10 Random Things I Loved About New Orleans
1. The buildings. I would have fallen in love with this city based on the buildings in The French Quarter alone. I'm going to dedicate a whole blog to it later this week.
2. All the dogs! There were so many people out with their dogs. I loved it! From people walking their labs, to a great dane sticking his head out of a car window, to a lady carrying around a chihuahua...it struck me as a very dog friendly place.
3. The St. Charles Streetcar Line. My awesome friend, Joy, recommended this to me...and I am SO glad that we did it! The St. Charles Streetcar is the oldest, continually operating streetcar in the world!
The route traditionally forms a 13.2-mile crescent from Carondelet at Canal Street in the Central Business District through the oldest and most majestic section of uptown New Orleans, around the Riverbend to Carrollton at Claiborne Avenue. Swaying along St. Charles Avenue through a tunnel Live Oaks, the streetcar passes dozens of antebellum mansions, historic monuments, Loyola and Tulane universities, the sweeping grounds of the Audubon Zoological Gardens, shopping centers, fine restaurants and hotels. (via)We boarded at Canal Street late in the afternoon on Sunday. We rode all the way to the end of the line and back As the streetcar made it's way around the city, a cool breeze blew through the open windows, making it feet utterly delightful. It was easily the highlight of my trip. Unfortunately, I couldn't take pictures of the houses/sights...I tired, but they were all too blurry from the movement.
|Coming down the line|
4. This town gets really into Halloween...which doesn't surprise me.
|Razzle Dazzle Storefront|
|A vibrating Mummy|
5. Second Line Parades...for weddings.
A second line parade at a wedding signifies the beginning of the life between the bride and groom. The second line band leads the wedding party and guest from the church to their reception venue or it may take place at the reception venue itself. The second line stems from the African American jazz funerals and has evolved to become part of all New Orleans celebrations. (via)We saw two. One was dancing down Royal Street and one down Bourbon.

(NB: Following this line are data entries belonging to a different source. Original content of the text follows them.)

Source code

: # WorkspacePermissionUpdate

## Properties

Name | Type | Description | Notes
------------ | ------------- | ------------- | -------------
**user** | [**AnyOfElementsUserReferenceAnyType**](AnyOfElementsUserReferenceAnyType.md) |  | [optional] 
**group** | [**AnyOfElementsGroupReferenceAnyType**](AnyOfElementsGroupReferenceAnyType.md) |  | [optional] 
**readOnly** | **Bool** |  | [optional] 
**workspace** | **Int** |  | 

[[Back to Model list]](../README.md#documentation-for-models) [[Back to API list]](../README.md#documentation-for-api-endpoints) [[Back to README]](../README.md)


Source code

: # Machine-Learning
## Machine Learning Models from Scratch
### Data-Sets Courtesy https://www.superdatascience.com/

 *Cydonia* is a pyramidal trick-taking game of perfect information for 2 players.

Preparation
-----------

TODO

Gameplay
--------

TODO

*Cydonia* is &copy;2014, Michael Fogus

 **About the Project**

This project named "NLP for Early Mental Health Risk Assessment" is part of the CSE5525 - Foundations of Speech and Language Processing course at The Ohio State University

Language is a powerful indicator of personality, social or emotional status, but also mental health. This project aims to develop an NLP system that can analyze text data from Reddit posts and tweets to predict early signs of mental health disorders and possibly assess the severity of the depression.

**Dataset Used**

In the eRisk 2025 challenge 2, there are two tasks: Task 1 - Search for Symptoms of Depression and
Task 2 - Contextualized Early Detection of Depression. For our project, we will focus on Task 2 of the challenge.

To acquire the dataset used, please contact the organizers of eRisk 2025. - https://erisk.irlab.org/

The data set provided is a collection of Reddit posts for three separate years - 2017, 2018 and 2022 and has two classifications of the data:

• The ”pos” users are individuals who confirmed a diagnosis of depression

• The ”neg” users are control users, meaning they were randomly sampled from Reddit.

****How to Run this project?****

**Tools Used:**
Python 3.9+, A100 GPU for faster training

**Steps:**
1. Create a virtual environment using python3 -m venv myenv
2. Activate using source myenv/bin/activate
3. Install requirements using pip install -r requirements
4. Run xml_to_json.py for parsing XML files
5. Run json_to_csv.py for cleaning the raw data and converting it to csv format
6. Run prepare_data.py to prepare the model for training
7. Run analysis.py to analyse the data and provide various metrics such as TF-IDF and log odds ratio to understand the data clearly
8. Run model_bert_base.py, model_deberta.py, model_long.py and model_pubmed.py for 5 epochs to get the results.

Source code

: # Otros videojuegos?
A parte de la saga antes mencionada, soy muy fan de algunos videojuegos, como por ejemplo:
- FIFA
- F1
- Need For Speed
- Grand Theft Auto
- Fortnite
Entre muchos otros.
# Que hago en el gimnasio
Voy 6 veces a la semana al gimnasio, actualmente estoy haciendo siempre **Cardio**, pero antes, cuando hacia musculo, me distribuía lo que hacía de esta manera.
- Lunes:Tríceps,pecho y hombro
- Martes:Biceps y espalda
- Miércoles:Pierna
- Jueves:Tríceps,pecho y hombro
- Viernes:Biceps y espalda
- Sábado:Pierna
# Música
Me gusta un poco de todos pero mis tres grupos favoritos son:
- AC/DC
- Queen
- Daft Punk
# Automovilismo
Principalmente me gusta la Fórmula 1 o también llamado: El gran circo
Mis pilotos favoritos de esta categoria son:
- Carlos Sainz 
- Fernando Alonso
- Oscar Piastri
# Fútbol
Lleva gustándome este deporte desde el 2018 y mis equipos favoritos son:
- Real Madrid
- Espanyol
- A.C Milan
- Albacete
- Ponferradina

The wedding party making their way down Bourbon were turning up another street when we ran into them...they threw us two strands of fleur de lys beads. If I get married...I want to do this!
|Wedding 1: I was getting a better shot and then someone walked in front of me.|
7. I heard SO many different languages while I was there....and saw so many different kinds of people. It was like a melting pot of all different flavors of people and nationalities. There was also this ridiculous, Pepto-PINK stretch hummer...
8. The street performers. I loved them. I was especially impressed by the individual dressed up like the swamp...and the petite, female living statue in Jackson Square Sunday.
9. The state doughnut of Louisiana: Beignets. There's a funny story of how I had my first beignet. I actually ate it an hour ago. We had planned to sit at Cafe du Monde and do our official tourist duty of having beignets andcafé au lait there...but it didn't happen. We were actually walking down Decatur Street from the French Market, and we saw a fire engine make its way down the road...and when we arrived at Cafe du Monde, most of the staff was standing out on the sidewalk, and 2 fire engines were parked outside. They had a fire in the kitchen...and were unable to serve anyone for a while...under orders from the fire department. I was pretty bummed. Well, my dad was working in Louisiana today, and before he drove home, he went there and picked up SIX orders of beignets and brought them home. There was a mountain of powdered sugar in that bag...and the beignets tasted like deep fried crack. I love them...I also have the world's most awesome dad.
|Established in 1862|
10. The French Market...mainly the food part. The shopping bit was nice, but it was mainly touristy stuff and many of the booths sold the same products at different prices. There were some booths that had some pretty awesome stuff though. I loved the food part, of course. It is America's oldest public market, and has been operating for over 200 years.
Bonus: New Orleans is pure magic... and it has such a rich, multicultural history! I could feel its magic pop and sizzle in my veins...and I have never been more in love than I am with this city. If I'm willing to subject myself to the heat and humidity...well, you know it must be true love.